***** Dataset records
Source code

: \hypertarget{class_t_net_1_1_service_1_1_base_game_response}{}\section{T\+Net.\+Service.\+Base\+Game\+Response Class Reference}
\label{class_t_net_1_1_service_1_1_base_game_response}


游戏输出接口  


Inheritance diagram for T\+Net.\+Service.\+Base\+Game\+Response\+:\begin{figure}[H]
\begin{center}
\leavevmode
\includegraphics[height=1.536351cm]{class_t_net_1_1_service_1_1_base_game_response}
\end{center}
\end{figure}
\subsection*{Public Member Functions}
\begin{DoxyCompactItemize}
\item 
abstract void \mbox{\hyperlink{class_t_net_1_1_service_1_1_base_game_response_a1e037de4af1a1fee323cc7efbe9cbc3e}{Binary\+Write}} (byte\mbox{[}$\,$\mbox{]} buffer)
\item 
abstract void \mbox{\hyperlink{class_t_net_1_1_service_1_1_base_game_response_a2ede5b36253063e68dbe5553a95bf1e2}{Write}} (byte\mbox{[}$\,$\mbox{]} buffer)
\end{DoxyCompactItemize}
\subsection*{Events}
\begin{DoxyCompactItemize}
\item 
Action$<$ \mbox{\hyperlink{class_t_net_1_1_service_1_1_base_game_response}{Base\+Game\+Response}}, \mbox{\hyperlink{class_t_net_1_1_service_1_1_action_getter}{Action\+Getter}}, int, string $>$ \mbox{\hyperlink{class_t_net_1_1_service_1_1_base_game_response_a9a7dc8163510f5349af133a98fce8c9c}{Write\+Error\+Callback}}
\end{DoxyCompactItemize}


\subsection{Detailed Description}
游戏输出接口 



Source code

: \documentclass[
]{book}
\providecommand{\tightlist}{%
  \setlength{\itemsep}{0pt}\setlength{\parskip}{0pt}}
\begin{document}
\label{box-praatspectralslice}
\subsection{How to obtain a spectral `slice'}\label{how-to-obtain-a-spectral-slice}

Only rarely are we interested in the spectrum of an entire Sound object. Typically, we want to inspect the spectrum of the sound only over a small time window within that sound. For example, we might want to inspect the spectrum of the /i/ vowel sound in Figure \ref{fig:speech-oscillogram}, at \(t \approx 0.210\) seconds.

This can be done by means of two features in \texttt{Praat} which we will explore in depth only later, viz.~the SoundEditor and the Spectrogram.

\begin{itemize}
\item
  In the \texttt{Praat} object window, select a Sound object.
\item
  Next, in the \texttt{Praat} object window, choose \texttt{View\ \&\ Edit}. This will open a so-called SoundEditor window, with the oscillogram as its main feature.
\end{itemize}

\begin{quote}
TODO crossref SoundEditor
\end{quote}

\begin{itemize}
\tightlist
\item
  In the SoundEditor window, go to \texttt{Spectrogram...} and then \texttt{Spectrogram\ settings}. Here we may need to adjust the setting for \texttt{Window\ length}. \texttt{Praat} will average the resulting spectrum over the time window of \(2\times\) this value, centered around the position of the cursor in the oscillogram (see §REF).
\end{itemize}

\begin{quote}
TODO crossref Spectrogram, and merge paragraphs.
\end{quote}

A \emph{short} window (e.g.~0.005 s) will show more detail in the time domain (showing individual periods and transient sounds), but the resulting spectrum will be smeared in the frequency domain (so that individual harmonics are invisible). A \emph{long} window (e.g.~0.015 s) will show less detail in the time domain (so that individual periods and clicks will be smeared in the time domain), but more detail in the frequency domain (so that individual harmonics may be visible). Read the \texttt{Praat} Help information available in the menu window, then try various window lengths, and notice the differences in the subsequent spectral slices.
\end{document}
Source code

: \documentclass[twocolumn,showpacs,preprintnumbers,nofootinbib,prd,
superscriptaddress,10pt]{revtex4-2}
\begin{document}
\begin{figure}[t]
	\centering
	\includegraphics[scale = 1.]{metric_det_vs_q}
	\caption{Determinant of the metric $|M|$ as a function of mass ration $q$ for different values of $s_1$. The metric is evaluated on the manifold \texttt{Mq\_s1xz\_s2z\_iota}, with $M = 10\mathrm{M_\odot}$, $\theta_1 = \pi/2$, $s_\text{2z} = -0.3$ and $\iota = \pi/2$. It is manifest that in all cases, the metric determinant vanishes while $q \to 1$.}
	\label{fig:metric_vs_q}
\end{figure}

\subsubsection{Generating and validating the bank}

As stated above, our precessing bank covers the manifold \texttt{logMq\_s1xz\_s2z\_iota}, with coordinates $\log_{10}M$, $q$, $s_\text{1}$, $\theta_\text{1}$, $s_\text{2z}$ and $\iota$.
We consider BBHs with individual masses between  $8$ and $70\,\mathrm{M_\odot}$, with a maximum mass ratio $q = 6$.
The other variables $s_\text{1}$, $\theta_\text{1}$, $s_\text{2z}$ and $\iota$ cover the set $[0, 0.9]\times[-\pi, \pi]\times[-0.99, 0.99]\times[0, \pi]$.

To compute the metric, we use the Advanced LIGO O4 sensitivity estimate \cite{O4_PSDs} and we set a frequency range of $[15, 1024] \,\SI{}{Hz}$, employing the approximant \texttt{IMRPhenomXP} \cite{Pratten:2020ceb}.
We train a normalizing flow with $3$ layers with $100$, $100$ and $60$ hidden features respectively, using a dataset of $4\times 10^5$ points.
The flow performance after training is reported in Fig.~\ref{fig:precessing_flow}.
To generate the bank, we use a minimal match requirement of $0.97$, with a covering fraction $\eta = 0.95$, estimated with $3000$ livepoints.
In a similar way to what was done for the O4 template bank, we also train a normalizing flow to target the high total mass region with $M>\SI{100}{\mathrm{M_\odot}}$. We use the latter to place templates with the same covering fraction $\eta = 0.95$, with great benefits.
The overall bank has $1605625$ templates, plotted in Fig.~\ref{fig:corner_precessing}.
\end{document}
**********
***** Dataset records
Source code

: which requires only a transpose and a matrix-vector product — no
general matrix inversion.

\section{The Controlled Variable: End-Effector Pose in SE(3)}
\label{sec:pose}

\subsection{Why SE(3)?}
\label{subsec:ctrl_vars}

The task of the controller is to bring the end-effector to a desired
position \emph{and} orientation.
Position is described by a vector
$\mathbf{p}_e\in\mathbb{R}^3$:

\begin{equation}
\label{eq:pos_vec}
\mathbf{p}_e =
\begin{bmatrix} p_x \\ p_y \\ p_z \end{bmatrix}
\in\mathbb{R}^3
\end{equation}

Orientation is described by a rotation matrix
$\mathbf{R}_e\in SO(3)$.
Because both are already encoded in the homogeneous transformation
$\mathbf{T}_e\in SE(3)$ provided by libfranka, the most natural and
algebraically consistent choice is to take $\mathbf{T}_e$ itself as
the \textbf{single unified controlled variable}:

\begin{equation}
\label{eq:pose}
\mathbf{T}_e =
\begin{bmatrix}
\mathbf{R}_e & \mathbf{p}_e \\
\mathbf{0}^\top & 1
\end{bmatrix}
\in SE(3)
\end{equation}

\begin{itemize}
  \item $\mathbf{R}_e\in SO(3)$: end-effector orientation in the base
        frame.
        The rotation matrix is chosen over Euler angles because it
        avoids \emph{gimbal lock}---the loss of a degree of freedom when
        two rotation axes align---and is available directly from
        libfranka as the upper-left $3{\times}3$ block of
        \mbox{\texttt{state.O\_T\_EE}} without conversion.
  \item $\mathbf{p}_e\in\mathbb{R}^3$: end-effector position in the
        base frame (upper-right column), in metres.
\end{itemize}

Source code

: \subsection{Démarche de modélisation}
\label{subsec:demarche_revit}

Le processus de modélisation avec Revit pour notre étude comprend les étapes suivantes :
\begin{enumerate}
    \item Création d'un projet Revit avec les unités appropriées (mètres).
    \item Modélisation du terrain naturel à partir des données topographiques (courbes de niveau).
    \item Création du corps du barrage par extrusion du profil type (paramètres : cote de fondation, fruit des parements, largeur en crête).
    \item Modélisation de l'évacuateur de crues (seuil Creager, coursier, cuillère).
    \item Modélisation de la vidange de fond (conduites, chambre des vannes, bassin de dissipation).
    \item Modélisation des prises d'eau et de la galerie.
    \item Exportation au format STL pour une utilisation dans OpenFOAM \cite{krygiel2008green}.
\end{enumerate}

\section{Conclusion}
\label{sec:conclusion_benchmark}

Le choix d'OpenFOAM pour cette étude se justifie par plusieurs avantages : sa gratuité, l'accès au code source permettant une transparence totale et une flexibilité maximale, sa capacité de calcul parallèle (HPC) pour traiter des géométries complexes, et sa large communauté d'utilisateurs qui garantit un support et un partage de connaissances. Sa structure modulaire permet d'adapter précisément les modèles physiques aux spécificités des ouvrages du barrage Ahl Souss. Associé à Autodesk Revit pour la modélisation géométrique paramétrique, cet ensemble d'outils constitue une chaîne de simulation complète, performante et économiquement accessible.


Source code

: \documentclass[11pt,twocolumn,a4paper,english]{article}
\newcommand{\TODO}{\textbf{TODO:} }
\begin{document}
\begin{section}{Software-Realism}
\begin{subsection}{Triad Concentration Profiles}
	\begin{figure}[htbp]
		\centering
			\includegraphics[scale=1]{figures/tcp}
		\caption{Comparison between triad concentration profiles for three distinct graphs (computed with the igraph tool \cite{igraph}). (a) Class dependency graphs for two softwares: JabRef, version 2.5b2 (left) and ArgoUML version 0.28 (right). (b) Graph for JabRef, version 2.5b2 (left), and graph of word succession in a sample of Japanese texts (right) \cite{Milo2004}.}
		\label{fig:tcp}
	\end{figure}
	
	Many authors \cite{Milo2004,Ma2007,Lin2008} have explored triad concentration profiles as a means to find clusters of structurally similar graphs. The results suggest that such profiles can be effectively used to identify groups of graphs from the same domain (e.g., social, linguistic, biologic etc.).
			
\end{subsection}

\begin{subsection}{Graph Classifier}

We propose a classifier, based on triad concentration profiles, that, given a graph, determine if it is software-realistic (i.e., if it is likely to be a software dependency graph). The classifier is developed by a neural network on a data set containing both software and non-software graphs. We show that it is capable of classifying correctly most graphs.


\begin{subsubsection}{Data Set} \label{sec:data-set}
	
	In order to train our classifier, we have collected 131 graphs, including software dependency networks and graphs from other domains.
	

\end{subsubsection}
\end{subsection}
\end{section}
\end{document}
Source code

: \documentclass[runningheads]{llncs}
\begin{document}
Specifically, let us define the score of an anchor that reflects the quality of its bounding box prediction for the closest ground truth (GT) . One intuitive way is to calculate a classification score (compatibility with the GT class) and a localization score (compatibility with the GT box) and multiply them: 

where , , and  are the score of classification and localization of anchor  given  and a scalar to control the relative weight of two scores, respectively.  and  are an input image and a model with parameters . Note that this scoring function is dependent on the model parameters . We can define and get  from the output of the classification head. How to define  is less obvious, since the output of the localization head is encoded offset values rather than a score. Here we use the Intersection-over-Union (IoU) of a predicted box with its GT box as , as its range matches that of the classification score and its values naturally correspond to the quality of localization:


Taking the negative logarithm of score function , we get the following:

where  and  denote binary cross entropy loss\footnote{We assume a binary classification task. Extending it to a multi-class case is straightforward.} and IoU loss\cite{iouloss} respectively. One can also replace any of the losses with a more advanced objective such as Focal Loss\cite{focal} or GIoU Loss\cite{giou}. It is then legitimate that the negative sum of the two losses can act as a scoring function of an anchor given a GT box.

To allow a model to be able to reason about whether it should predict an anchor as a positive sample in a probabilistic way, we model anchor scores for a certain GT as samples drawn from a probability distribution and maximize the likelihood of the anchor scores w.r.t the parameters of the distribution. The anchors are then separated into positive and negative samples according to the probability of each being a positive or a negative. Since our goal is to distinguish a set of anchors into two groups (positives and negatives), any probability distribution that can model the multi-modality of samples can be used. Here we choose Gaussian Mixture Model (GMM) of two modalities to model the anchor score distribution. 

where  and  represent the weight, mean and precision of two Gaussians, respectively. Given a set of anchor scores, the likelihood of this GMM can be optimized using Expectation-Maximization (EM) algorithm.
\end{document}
**********
The expected answer is an exact copy of the lines above, beginning at the line with "general matrix inversion." and ending at the line with "Position is described by a vector", with both ends in.

### Exercise answer
general matrix inversion.

\section{The Controlled Variable: End-Effector Pose in SE(3)}
\label{sec:pose}

\subsection{Why SE(3)?}
\label{subsec:ctrl_vars}

The task of the controller is to bring the end-effector to a desired
position \emph{and} orientation.
Position is described by a vector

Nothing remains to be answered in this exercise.